For example, the current Dietary Guidelines for Americans (United States Department of Agriculture and United States Department of Health and Human Services 2010) was written for specialists, not for the general public. It is supposed to be used as the basis for development of nutrition education programmes (e.g., MyPlate) and for policy decisions. The nutrition education programmes may be considered simplified technologies based on nutritional science. The programmes the lay public sees are much simplified even beyond the Dietary Guidelines in order to make the information and recommendations accessible to the general public. Thus, scientific nuance at the level of the official Report of the Dietary Guidelines Advisory Committee is necessarily lost, in favour of strongly worded practical recommendations (Marantz, Bird, and Alderman 2008; Willett and Ludwig 2011). Nutrition education programmes are heavily weighted towards the goal of effectively changing behaviour in the name of improving public health. The public is expected to respect the authority of the programmes and to follow the recommendations, and nutrition educators are expected to effectively communicate the recommendations. Ideally, from the perspective of nutrition educators, the lay public would trust the expert knowledge and judgement of the educators and recognize the benefit for simplification of knowledge in this complex scientific field. But when the underlying complexity is out of view, the lay public may be led to believe that the science is actually simple and learns to trust in the power of a simplified form of science. As we will elaborate below, this is one type of scientistic attitude about the relationship of food and diet to health.
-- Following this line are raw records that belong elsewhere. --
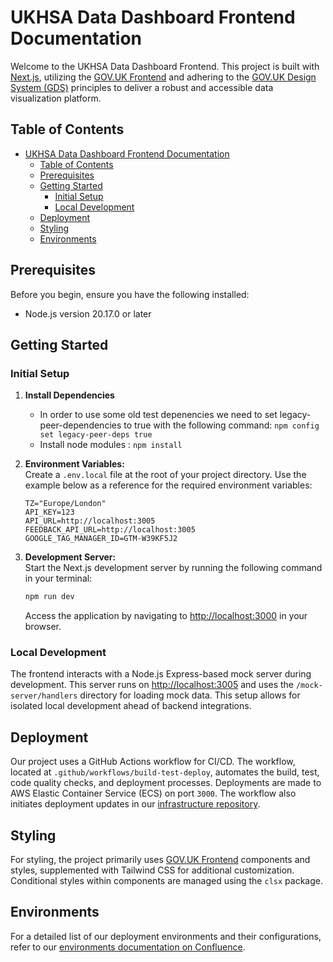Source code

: # UKHSA Data Dashboard Frontend Documentation

Welcome to the UKHSA Data Dashboard Frontend. This project is built with [Next.js](https://nextjs.org/), utilizing the [GOV.UK Frontend](https://frontend.design-system.service.gov.uk/) and adhering to the [GOV.UK Design System (GDS)](https://design-system.service.gov.uk/) principles to deliver a robust and accessible data visualization platform.

## Table of Contents

- [UKHSA Data Dashboard Frontend Documentation](#ukhsa-data-dashboard-frontend-documentation)
  - [Table of Contents](#table-of-contents)
  - [Prerequisites](#prerequisites)
  - [Getting Started](#getting-started)
    - [Initial Setup](#initial-setup)
    - [Local Development](#local-development)
  - [Deployment](#deployment)
  - [Styling](#styling)
  - [Environments](#environments)

## Prerequisites

Before you begin, ensure you have the following installed:

- Node.js version 20.17.0 or later

## Getting Started

### Initial Setup

1. **Install Dependencies**
   - In order to use some old test depenencies we need to set legacy-peer-dependencies to true with the following command:
     `npm config set legacy-peer-deps true`
   - Install node modules : `npm install`
2. **Environment Variables:**  
   Create a `.env.local` file at the root of your project directory. Use the example below as a reference for the required environment variables:

   ```
   TZ="Europe/London"
   API_KEY=123
   API_URL=http://localhost:3005
   FEEDBACK_API_URL=http://localhost:3005
   GOOGLE_TAG_MANAGER_ID=GTM-W39KF5J2
   ```

3. **Development Server:**  
   Start the Next.js development server by running the following command in your terminal:

   ```bash
   npm run dev
   ```

   Access the application by navigating to [http://localhost:3000](http://localhost:3000) in your browser.

### Local Development

The frontend interacts with a Node.js Express-based mock server during development. This server runs on [http://localhost:3005](http://localhost:3005) and uses the `/mock-server/handlers` directory for loading mock data. This setup allows for isolated local development ahead of backend integrations.

## Deployment

Our project uses a GitHub Actions workflow for CI/CD. The workflow, located at `.github/workflows/build-test-deploy`, automates the build, test, code quality checks, and deployment processes. Deployments are made to AWS Elastic Container Service (ECS) on port `3000`. The workflow also initiates deployment updates in our [infrastructure repository](https://github.com/UKHSA-Internal/data-dashboard-infra/).

## Styling

For styling, the project primarily uses [GOV.UK Frontend](https://frontend.design-system.service.gov.uk/) components and styles, supplemented with Tailwind CSS for additional customization. Conditional styles within components are managed using the `clsx` package.

## Environments

For a detailed list of our deployment environments and their configurations, refer to our [environments documentation on Confluence](https://digitaltools.phe.org.uk/confluence/pages/viewpage.action?spaceKey=DPD&title=Environments).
Simplified recommendations of technologies such as MyPlate or food pyramids are inconsistent with the actual complexity of scientific knowledge of nutrition, its thoroughly probabilistic and indeterminate nature at the individual level, and its probabilistic nature at the population level. This tension and possible confusion can provide fertile ground for the apparent viability of believable alternate recommendations, many of which may be either ascientific, scientistic, or both. Moreover, much of what is “known” about what foods are good for us can come from food and diet advertising and marketing that thrive on oversimplification of nutritional messages. The question of how we, as a population and as individuals, know what we claim to know about the relationship between food/diet and health is a very live one.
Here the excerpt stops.